## [AIM OF THE TASK]
Which lines of the records below contain the string "ВЫСОКАЯ"? Report each of them.

WORKING DATA: Begin

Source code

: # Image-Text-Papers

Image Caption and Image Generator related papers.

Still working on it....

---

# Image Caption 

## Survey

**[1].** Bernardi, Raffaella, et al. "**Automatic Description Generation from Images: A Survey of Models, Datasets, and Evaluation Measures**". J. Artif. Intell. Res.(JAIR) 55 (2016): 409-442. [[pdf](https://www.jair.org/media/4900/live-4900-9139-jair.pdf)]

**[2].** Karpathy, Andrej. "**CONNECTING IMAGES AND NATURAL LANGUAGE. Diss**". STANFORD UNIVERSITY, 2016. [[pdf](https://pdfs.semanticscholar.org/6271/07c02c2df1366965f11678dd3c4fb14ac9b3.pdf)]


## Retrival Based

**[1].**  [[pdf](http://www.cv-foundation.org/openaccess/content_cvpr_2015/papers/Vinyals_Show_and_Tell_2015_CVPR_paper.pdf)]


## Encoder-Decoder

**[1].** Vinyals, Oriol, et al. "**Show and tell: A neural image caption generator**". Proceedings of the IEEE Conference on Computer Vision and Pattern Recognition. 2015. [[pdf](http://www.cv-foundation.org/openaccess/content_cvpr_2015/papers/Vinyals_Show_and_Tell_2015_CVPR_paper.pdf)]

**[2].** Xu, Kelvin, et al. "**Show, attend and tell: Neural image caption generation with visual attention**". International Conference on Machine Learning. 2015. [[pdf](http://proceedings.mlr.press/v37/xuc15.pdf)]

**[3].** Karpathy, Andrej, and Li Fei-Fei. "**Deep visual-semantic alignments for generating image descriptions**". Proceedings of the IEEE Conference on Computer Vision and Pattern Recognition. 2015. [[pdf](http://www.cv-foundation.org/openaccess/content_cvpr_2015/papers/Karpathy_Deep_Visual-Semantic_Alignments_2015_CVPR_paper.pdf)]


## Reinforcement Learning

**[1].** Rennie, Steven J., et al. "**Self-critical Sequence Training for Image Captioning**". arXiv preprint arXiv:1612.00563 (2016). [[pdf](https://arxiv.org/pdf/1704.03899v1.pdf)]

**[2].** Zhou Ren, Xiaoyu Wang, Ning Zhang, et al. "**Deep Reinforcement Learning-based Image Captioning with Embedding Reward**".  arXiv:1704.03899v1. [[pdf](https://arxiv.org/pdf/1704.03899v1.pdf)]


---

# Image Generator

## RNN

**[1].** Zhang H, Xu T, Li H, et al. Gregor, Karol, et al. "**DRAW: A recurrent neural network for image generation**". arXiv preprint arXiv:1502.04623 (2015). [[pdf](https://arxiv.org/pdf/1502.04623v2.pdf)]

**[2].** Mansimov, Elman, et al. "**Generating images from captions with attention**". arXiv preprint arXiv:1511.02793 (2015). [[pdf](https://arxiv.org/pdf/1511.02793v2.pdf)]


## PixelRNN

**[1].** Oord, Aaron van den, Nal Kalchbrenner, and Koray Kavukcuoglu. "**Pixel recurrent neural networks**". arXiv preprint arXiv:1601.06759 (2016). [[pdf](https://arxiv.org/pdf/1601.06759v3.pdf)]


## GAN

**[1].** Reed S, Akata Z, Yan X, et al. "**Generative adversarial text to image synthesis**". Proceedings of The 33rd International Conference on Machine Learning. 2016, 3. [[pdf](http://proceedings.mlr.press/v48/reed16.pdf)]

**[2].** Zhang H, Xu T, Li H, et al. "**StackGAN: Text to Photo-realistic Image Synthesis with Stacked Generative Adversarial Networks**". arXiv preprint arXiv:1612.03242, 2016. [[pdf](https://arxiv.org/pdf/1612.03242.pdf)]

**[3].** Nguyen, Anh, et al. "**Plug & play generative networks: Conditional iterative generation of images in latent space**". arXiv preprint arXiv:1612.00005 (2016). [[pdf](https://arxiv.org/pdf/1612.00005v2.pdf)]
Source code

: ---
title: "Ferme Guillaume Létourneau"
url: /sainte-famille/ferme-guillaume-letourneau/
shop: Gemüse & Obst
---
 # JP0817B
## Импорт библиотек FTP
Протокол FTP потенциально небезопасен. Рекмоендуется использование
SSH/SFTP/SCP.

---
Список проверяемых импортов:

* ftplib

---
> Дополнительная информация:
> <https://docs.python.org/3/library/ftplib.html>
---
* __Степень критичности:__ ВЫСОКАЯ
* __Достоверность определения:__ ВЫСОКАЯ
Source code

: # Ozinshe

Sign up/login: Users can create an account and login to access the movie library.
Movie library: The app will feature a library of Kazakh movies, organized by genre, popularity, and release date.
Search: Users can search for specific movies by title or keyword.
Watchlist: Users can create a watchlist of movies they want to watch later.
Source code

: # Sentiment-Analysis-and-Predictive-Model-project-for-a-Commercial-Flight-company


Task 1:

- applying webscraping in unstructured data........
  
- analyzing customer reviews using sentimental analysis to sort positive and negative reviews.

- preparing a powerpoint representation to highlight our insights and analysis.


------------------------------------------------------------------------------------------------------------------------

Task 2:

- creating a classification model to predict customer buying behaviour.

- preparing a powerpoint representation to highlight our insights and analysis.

WORKING DATA: End

## [RESPONSE AREA]
* __Степень критичности:__ ВЫСОКАЯ
* __Достоверность определения:__ ВЫСОКАЯ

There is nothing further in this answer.